วันพฤหัสบดีที่ 18 พฤศจิกายน พ.ศ. 2553

Mortgage Refinancing Tips - When Should I Refinance My Home Loan?

See Jane. See Jane finance her home purchase with a fixed 6.25 percent mortgage rate. See Jane smile, as that was the best deal at the time. Four months later see Jane cry as the mortgage rates slip below the 5 percent mark. What should Jane do? Refinance her mortgage of course!

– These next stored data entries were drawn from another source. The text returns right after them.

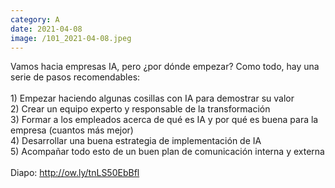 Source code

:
 ```yaml
--- 
category: A 
date: 2021-04-08 
image: /101_2021-04-08.jpeg 
--- 
```


Vamos hacia empresas IA, pero ¿por dónde empezar? Como todo, hay una serie de pasos recomendables:<br><br>1) Empezar haciendo algunas cosillas con IA para demostrar su valor<br>2) Crear un equipo experto y responsable de la transformación<br>3) Formar a los empleados acerca de qué es IA y por qué es buena para la empresa (cuantos más mejor)<br>4) Desarrollar una buena estrategia de implementación de IA<br>5) Acompañar todo esto de un buen plan de comunicación interna y externa<br><br>Diapo: http://ow.ly/tnLS50EbBfl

Buying a home is generally the most expensive purchase a person can make during their lifetime. Aside from the negotiated purchase price of the home there are additional expenses such as closing costs and mortgage fees to pay. Upon refinancing a home, many of those additional expenses may resurface. If you are debating whether or not to refinance your mortgage some thoughts you should ponder include:

Three Dog Night sang, "One is the loneliest number," however if you are debating refinancing, that is the magic digit. If the current mortgage rates are a full 1 percent lower than your loan, refinancing may be a viable option as that small digit can convert to savings of tens of thousands of dollars over the lifetime of your mortgage. That is because interest fees on mortgages are compounded.
Refinancing a mortgage is very similar to securing one for the first time. Points may be involved, closing fees may be due and the process can initially cost thousands of dollars. However, if you plan on staying put for years it may be worth the initial expense for the long-term savings.
Not all mortgages are created equal and if you previously committed to an adjustable rate mortgage (ARM) with a balloon payment, refinancing your mortgage before the payments spike can be a very smart move.

Let us see how Jane decided that refinancing was a smart move. The first step she did was to locate the best mortgage offer around. Based on her credit history and proof of income she ended up qualifying for a 4.875 mortgage rate (over 1 percentage point less than the original loan). Plus there were no points to pay (bonus). However, the process would still cost her around $4,000 up front, ouch! By using a mortgage break-even calculator the expense for the new mortgage weighed against the long term savings from her lowered interest rate would allow the new debt to be repaid in three years. Since Jane planned on staying in her home for at least ten years, that made financial sense.

Not everyone has a perfect mortgage scenario like Jane, however by taking the time to crunch the numbers you too may determine that refinancing your mortgage is the right thing move for you!